E se poi anche l’invitato di turno è altrettanto divertente, la situazione fila che è un piacere.
Massimo Cirri ha intervistato Flavio Soriga (con l’accento sulla o), scrittore sardo giovane. Un piccolo giovane scrittore sardo. Un piccolo sardo, come il mio amico Flavio Careddu – che peraltro scrive anche lui, ma scrive versi; dice di non avere un buon rapporto con le trame…
Comunque. Il libro in questione è Sardinia Blues, primo libro acquistato al Festival e non ancora autografato (Soriga resterà a Mantova ancora per qualche incontro).
Nel libro si racconta di ragazzi sardi generazione “Ryan air” che partono per Londra, alla ricerca di un pezzo di libertà. Poi tornano.
La mia sintesi è vergognosa, lo so, ma durante l’incontro si è divagato un po’, e poi si sa che mica ti viene raccontata la trama intera, ma che piuttosto si cerca di incuriosire il pubblico.
Il risultato è stato un successo, e a fine intervista moltissima gente si è precipitata ad acquistare il libro.
Alcuni punti fondamentali di questo evento:
- le ballerine sono tutte stronze;
- per effetto della globalizzazione la “seadas” (un buonissimo dolce sardo) ora si serve in tutti i ristoranti della Sardegna, da nord a sud;
- Soriga ha scritto e letto solennemente un atto di solidarietà a Bruce Willis, vittima di un increscioso episodio avvenuto in costa Smeralda;
- è risaputo che i critici “mica li leggono i libri”;
- gli sponsor di questo evento avevano probabilmente “bisogno di riciclare denaro sporco”.
- Le fiamme e la ragione
Di tutt’altro genere l’incontro al Teatro Sociale con Corrado Augias.
Il teatro è molto bello, ricorda il Grande di Brescia.

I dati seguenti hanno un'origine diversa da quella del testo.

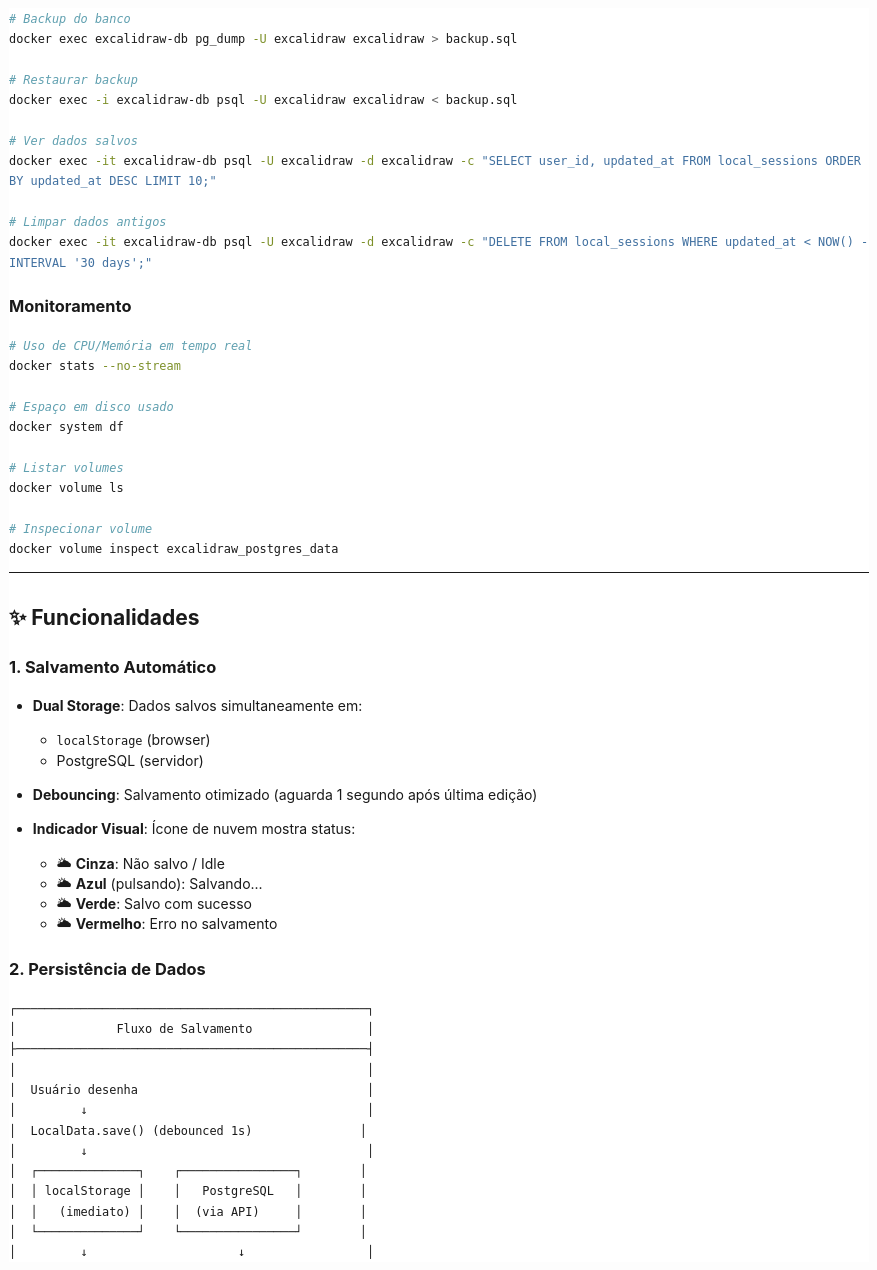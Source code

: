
 ```bash
# Backup do banco
docker exec excalidraw-db pg_dump -U excalidraw excalidraw > backup.sql

# Restaurar backup
docker exec -i excalidraw-db psql -U excalidraw excalidraw < backup.sql

# Ver dados salvos
docker exec -it excalidraw-db psql -U excalidraw -d excalidraw -c "SELECT user_id, updated_at FROM local_sessions ORDER BY updated_at DESC LIMIT 10;"

# Limpar dados antigos
docker exec -it excalidraw-db psql -U excalidraw -d excalidraw -c "DELETE FROM local_sessions WHERE updated_at < NOW() - INTERVAL '30 days';"
```

### Monitoramento

```bash
# Uso de CPU/Memória em tempo real
docker stats --no-stream

# Espaço em disco usado
docker system df

# Listar volumes
docker volume ls

# Inspecionar volume
docker volume inspect excalidraw_postgres_data
```

---

## ✨ Funcionalidades

### 1. Salvamento Automático

- **Dual Storage**: Dados salvos simultaneamente em:
  - `localStorage` (browser)
  - PostgreSQL (servidor)
  
- **Debouncing**: Salvamento otimizado (aguarda 1 segundo após última edição)

- **Indicador Visual**: Ícone de nuvem mostra status:
  - 🌥️ **Cinza**: Não salvo / Idle
  - 🌥️ **Azul** (pulsando): Salvando...
  - 🌥️ **Verde**: Salvo com sucesso
  - 🌥️ **Vermelho**: Erro no salvamento

### 2. Persistência de Dados

```
┌─────────────────────────────────────────────────┐
│              Fluxo de Salvamento                │
├─────────────────────────────────────────────────┤
│                                                 │
│  Usuário desenha                                │
│         ↓                                       │
│  LocalData.save() (debounced 1s)               │
│         ↓                                       │
│  ┌──────────────┐    ┌────────────────┐        │
│  │ localStorage │    │   PostgreSQL   │        │
│  │   (imediato) │    │  (via API)     │        │
│  └──────────────┘    └────────────────┘        │
│         ↓                     ↓                 │
```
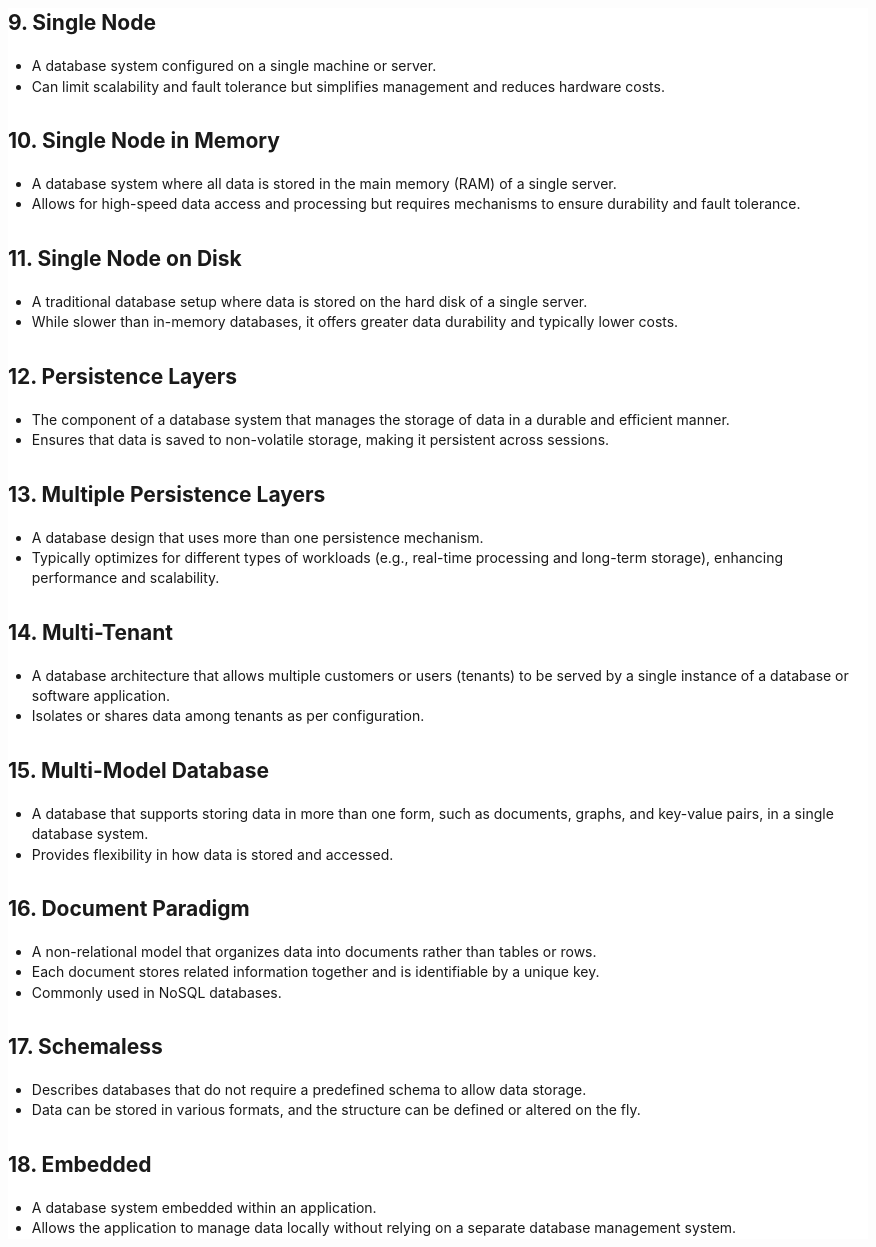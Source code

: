 ## 9. Single Node
- A database system configured on a single machine or server.
- Can limit scalability and fault tolerance but simplifies management and reduces hardware costs.

## 10. Single Node in Memory
- A database system where all data is stored in the main memory (RAM) of a single server.
- Allows for high-speed data access and processing but requires mechanisms to ensure durability and fault tolerance.

## 11. Single Node on Disk
- A traditional database setup where data is stored on the hard disk of a single server.
- While slower than in-memory databases, it offers greater data durability and typically lower costs.

## 12. Persistence Layers
- The component of a database system that manages the storage of data in a durable and efficient manner.
- Ensures that data is saved to non-volatile storage, making it persistent across sessions.

## 13. Multiple Persistence Layers
- A database design that uses more than one persistence mechanism.
- Typically optimizes for different types of workloads (e.g., real-time processing and long-term storage), enhancing performance and scalability.

## 14. Multi-Tenant
- A database architecture that allows multiple customers or users (tenants) to be served by a single instance of a database or software application.
- Isolates or shares data among tenants as per configuration.

## 15. Multi-Model Database
- A database that supports storing data in more than one form, such as documents, graphs, and key-value pairs, in a single database system.
- Provides flexibility in how data is stored and accessed.

## 16. Document Paradigm
- A non-relational model that organizes data into documents rather than tables or rows.
- Each document stores related information together and is identifiable by a unique key.
- Commonly used in NoSQL databases.

## 17. Schemaless
- Describes databases that do not require a predefined schema to allow data storage.
- Data can be stored in various formats, and the structure can be defined or altered on the fly.

## 18. Embedded
- A database system embedded within an application.
- Allows the application to manage data locally without relying on a separate database management system.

Il contesto, quindi, era bello. Meno lo spettacolo.
Augias mi piace, ma il suo racconto su quello che successe a Giordano Bruno ai tempi dell’Inquisizione è risultato pesante. Non tanto per la sua relazione, quanto per la scenografia, per gli stacchi con musica a tratti distorta e immagini proiettate sullo sfondo del palco. Non mi sono piaciuti.
La storia di quest’uomo che ha sostenuto fino alla morte le sue teorie, nonostante gli anni di prigionia e torture, è senza dubbio interessante e significativa. Solo questo mi ha fatto restare fino alla fine.
Domani, tuttavia, ci sarà un altro incontro con Augias, ma non a teatro, bensì in un contesto più informale.
Parlerà delle “Origini del cristianesimo”.
Sul diario di fine serata con Lella Costa e Flavio Soriga per ora non mi pronuncio. Vediamo come sarà quello di domani.
Buonanotte :)

L’edizione 2008 del Festival della Letteratura di Mantova si terrà dal 3 al 7 settembre. Io sarò là dal 4 settembre, giorno in cui inizierò il mio DayBlog.